The 14-part mural American Historical Epic (completed in 1925), created before Benton’s arrival in Hollywood, is a focal point of the exhibition: a work at once devoted to chronicling a young country’s ingenuity and unique history alongside its more shameful episodes. Shown at the Peabody Essex as a combination of originals and reproductions, this sprawling series has a narrative flow cinematic in its presentation. The work drew criticism from liberal camps for Benton’s inclusion of the Klu Klux Klan (he maintained that it was intended not as a glorification but as an historical record). On the other end of the spectrum, right-leaning audiences did not like their racial myths distorted (the mythic cowboys and Indians of the American West as imagined by his predecessor Frederick Remington – an overt racist - sat more soundly with the conservative camp), and so despite the popularity of his historical works with a public newly fascinated with the American West (largely due to film), Benton drew criticism from liberals and conservatives alike. It was in cinematic terms that Benton defended such imagery to both sides, describing his narrative as an “extended drama” rather than “a scholarly history.”

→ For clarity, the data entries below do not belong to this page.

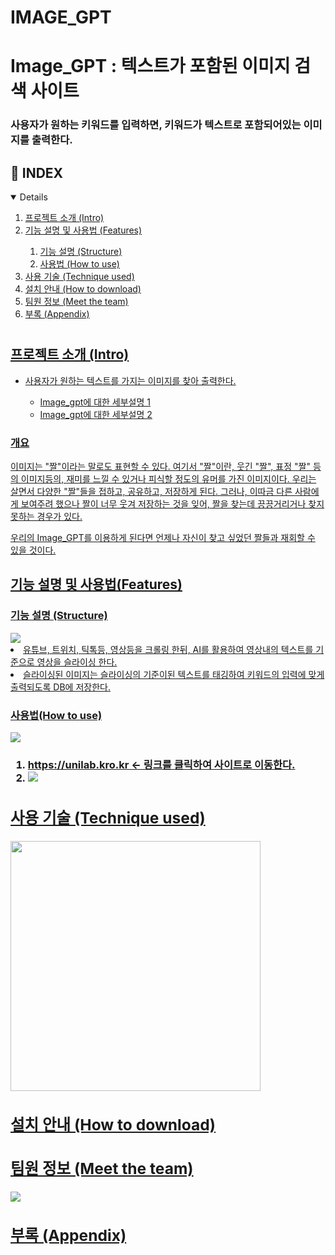# IMAGE_GPT

# Image_GPT : 텍스트가 포함된 이미지 검색 사이트

### 사용자가 원하는 키워드를 입력하면, 키워드가 텍스트로 포함되어있는 이미지를 출력한다.

## 📝 INDEX

<details open = "open">
  <ol>
    <li><a href="#Intro"> 프로젝트 소개 (Intro) </li>
    <li><a href="#Features"> 기능 설명 및 사용법 (Features) </li>
      <ol>
        <li><a href="#Structure"> 기능 설명 (Structure) </li>
        <li><a href="#How to use"> 사용법 (How to use) </li>
      </ol>
    <li><a href="#Technique used"> 사용 기술 (Technique used) </li>
    <li><a href="#How to download"> 설치 안내 (How to download) </li>
    <li><a href="#Meet the team"> 팀원 정보 (Meet the team) </li>
    <li><a href="#Appendix"> 부록 (Appendix) </li>
  </ol>
</details>

#

<h2 id = "Intro"> 프로젝트 소개 (Intro)</h2>
<ul>
  <li>사용자가 원하는 텍스트를 가지는 이미지를 찾아 출력한다.</li>
  <ul>
    <li>Image_gpt에 대한 세부설명 1</li>
    <li>Image_gpt에 대한 세부설명 2</li>
  </ul>
</ul>

### 개요
이미지는 "짤"이라는 말로도 표현할 수 있다. 여기서 "짤"이란, 웃긴 "짤", 표정 "짤" 등의 이미지등의, 재미를 느낄 수 있거나 피식할 정도의 유머를 가진 이미지이다.
우리는 살면서 다양한 "짤"들을 접하고, 공유하고, 저장하게 된다. 그러나, 이따금 다른 사람에게 보여주려 했으나 짤이 너무 웃겨 저장하는 것을 잊어, 짤을 찾는데 끙끙거리거나 찾지 못하는 경우가 있다.

우리의 Image_GPT를 이용하게 된다면 언제나 자신이 찾고 싶었던 짤들과 재회할 수 있을 것이다.

<h2 id = "Features"> 기능 설명 및 사용법(Features) </h2>
<h3 id = "Structure"> 기능 설명 (Structure) </h3>
<img src = "https://github.com/Jun0zo/IMAGE-GPT/assets/127472783/54cf7b6f-e98e-4f66-bde7-75588b336936.png")
<ul>
  <li>유튜브, 트위치, 틱톡등, 영상등을 크롤링 한뒤, AI를 활용하여 영상내의 텍스트를 기준으로 영상을 슬라이싱 한다.</li>
  <li>슬라이싱된 이미지는 슬라이싱의 기준이된 텍스트를 태깅하여 키워드의 입력에 맞게 출력되도록 DB에 저장한다.</li>
</ul>

<h3 id = "How to use"> 사용법(How to use) </h3>
<img src = "https://github.com/Jun0zo/IMAGE-GPT/assets/127472783/4cb747c6-dfbb-49f6-8eaa-f08a77c18ab7.png">
<h3>
<ol>
  <li><a href = "https://unilab.kro.kr">https://unilab.kro.kr <- 링크를 클릭하여 사이트로 이동한다.</li>
  
  <li><img src = "https://github.com/Jun0zo/IMAGE-GPT/assets/127472783/06dca5e7-bf65-4a9b-a886-99d04fbd9320.png"></li>
</ol>

<h2 id = "Technique used"> 사용 기술 (Technique used) </h2>
<img src = "https://github.com/Jun0zo/IMAGE-GPT/assets/127472783/8447a3fc-cc66-445d-a849-ebd67bd35497.png" width = "400" height = "400">  
<h2 id = "How to download"> 설치 안내 (How to download) </h2>
  
<h2 id = "Meet the team"> 팀원 정보 (Meet the team) </h2>
<img src = "https://github.com/Jun0zo/IMAGE-GPT/assets/127472783/6a7142eb-cb71-4253-8433-dbede52818a0.png">
<h2 id = "Appendix"> 부록 (Appendix) </h2>  
    
    
    
    
    
    
    
    
    
    
    
    
    
    
    
    
    
    
    
    
    
    
    
    
    
    
    
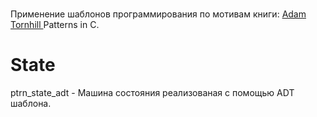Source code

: # 
Применение шаблонов программирования по мотивам книги: [Adam Tornhill ](https://www.adamtornhill.com/)Patterns in C.


# State
ptrn_state_adt - Машина состояния реализованая с помощью ADT шаблона.


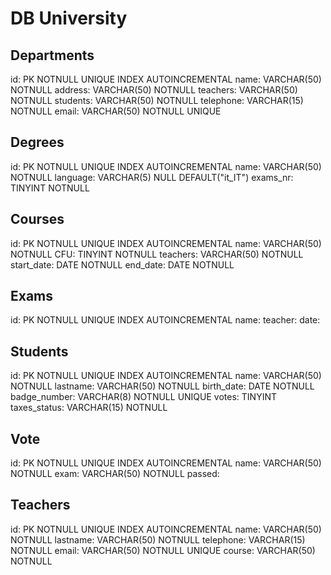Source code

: <!-- Modellizzare la struttura di una tabella per memorizzare tutti i dati riguardanti una università:
- sono presenti diversi Dipartimenti (es.: Lettere e Filosofia, Matematica, Ingegneria ecc.);
- ogni Dipartimento offre più Corsi di Laurea (es.: Civiltà e Letterature Classiche, Informatica, Ingegneria Elettronica ecc..)
- ogni Corso di Laurea prevede diversi Corsi (es.: Letteratura Latina, Sistemi Operativi 1, Analisi Matematica 2 ecc.);
- ogni Corso può essere tenuto da diversi Insegnanti;
- ogni Corso prevede più appelli d'Esame;
- ogni Studente è iscritto ad un solo Corso di Laurea;
- ogni Studente può iscriversi a più appelli di Esame;
- per ogni appello d'Esame a cui lo Studente ha partecipato, è necessario memorizzare il voto ottenuto, anche se non sufficiente Pensiamo a quali entità (tabelle) creare per il nostro database e cerchiamo poi di stabilirne le relazioni. -->

# DB University


## Departments

id:          PK NOTNULL UNIQUE INDEX AUTOINCREMENTAL
name:        VARCHAR(50) NOTNULL
address:     VARCHAR(50) NOTNULL
teachers:    VARCHAR(50) NOTNULL
students:    VARCHAR(50) NOTNULL
telephone:   VARCHAR(15) NOTNULL
email:       VARCHAR(50) NOTNULL UNIQUE

## Degrees

id:         PK NOTNULL UNIQUE INDEX AUTOINCREMENTAL
name:       VARCHAR(50) NOTNULL
language:   VARCHAR(5)  NULL DEFAULT("it_IT")
exams_nr:   TINYINT NOTNULL

## Courses

id:         PK NOTNULL UNIQUE INDEX AUTOINCREMENTAL
name:       VARCHAR(50) NOTNULL
CFU:        TINYINT NOTNULL
teachers:   VARCHAR(50) NOTNULL
start_date: DATE NOTNULL
end_date:   DATE NOTNULL

## Exams

id:         PK NOTNULL UNIQUE INDEX AUTOINCREMENTAL
name:
teacher:
date:

## Students

id:         PK NOTNULL UNIQUE INDEX AUTOINCREMENTAL
name:       VARCHAR(50) NOTNULL
lastname:   VARCHAR(50) NOTNULL
birth_date: DATE NOTNULL
badge_number: VARCHAR(8) NOTNULL UNIQUE
votes:        TINYINT
taxes_status: VARCHAR(15) NOTNULL

## Vote

id:         PK NOTNULL UNIQUE INDEX AUTOINCREMENTAL
name:       VARCHAR(50) NOTNULL
exam:       VARCHAR(50) NOTNULL
passed:     

## Teachers

id:         PK NOTNULL UNIQUE INDEX AUTOINCREMENTAL
name:       VARCHAR(50) NOTNULL
lastname:   VARCHAR(50) NOTNULL
telephone:  VARCHAR(15) NOTNULL
email:      VARCHAR(50) NOTNULL UNIQUE
course:     VARCHAR(50) NOTNULL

Unable to fully please the average, racially biased American, and having alienated the New York/Paris art world with his folksy, regional style and his increasing vocal contempt for modernism in general and abstraction in particular, he left New York for Kansas City in 1935. Writing about this decision, Benton said, “…since the depression, [New York] has lost its dynamic quality.” While the public was not always thrilled with his politics and historical depictions, Benton’s figurative work proved ever more refreshing to an audience whose aesthetic ideals were routinely discarded by the East coast elite in favor of abstraction. So welcome was his figurative style that in 1934 Life Magazine asserted his status as America’s most famous artist (complete with his picture on the cover), thus starting his relationship as a correspondent for the magazine. In 1937, Life sent him to Hollywood to cover the film industry.
Benton ultimately spent seventeen years traveling back and forth from Hollywood as commissions from studios proliferated. Upon his arrival on assignment for Life, Benton created detailed drawings of equipment (cameras, editing rooms), set builders, designs, and the fat cats behind the scenes gathered around boardroom tables. One of the great drawings from these “visual notes” titled Young Executive (1937), captures the smug confidence of one such bigwig: well fed, cigar in his mouth, wheeling and dealing on the telephone. Pictures like this exude contempt for the industry as a whole. Benton insisted that he had no interest in the other Hollywood reporting going on around him, saying that his work was “not by any means an authoritative study of the movie industry”4, and that film executives were no different from the Wall Street blowhards back in New York. To him, his work in Hollywood was an assignment plain and simple, albeit an assignment wherein he absorbed the aesthetics of film and began applying them to his paintings in the form of ever more accurately sketched plans and narrative themes. He had long used his trademark devise of constructing set-like detailed clay models from which to work, not unlike sets and storyboards to which he was exposed.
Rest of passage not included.